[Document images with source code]
------------------------------------
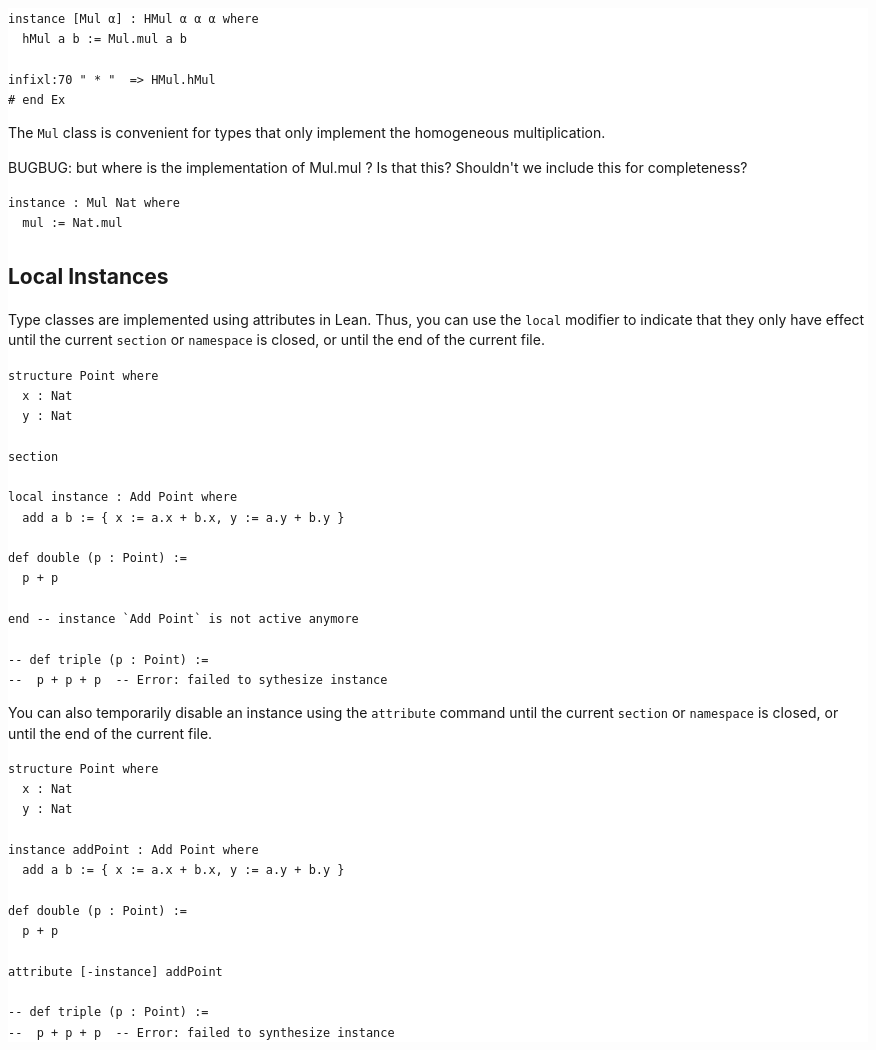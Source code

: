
 ```lean
instance [Mul α] : HMul α α α where
  hMul a b := Mul.mul a b

infixl:70 " * "  => HMul.hMul
# end Ex
```
The `Mul` class is convenient for types that only implement the homogeneous multiplication.

BUGBUG: but where is the implementation of Mul.mul ?  Is that this?  Shouldn't we include
this for completeness?

```lean
instance : Mul Nat where
  mul := Nat.mul
```

## Local Instances

Type classes are implemented using attributes in Lean. Thus, you can
use the `local` modifier to indicate that they only have effect until
the current ``section`` or ``namespace`` is closed, or until the end
of the current file.

```lean
structure Point where
  x : Nat
  y : Nat

section

local instance : Add Point where
  add a b := { x := a.x + b.x, y := a.y + b.y }

def double (p : Point) :=
  p + p

end -- instance `Add Point` is not active anymore

-- def triple (p : Point) :=
--  p + p + p  -- Error: failed to sythesize instance
```

You can also temporarily disable an instance using the `attribute` command
until the current ``section`` or ``namespace`` is closed, or until the end
of the current file.

```lean
structure Point where
  x : Nat
  y : Nat

instance addPoint : Add Point where
  add a b := { x := a.x + b.x, y := a.y + b.y }

def double (p : Point) :=
  p + p

attribute [-instance] addPoint

-- def triple (p : Point) :=
--  p + p + p  -- Error: failed to synthesize instance
```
------------------------------------
- **Exercise**: Copy each line above holding "until".

- **Solution to this task**:
use the `local` modifier to indicate that they only have effect until
the current ``section`` or ``namespace`` is closed, or until the end
until the current ``section`` or ``namespace`` is closed, or until the end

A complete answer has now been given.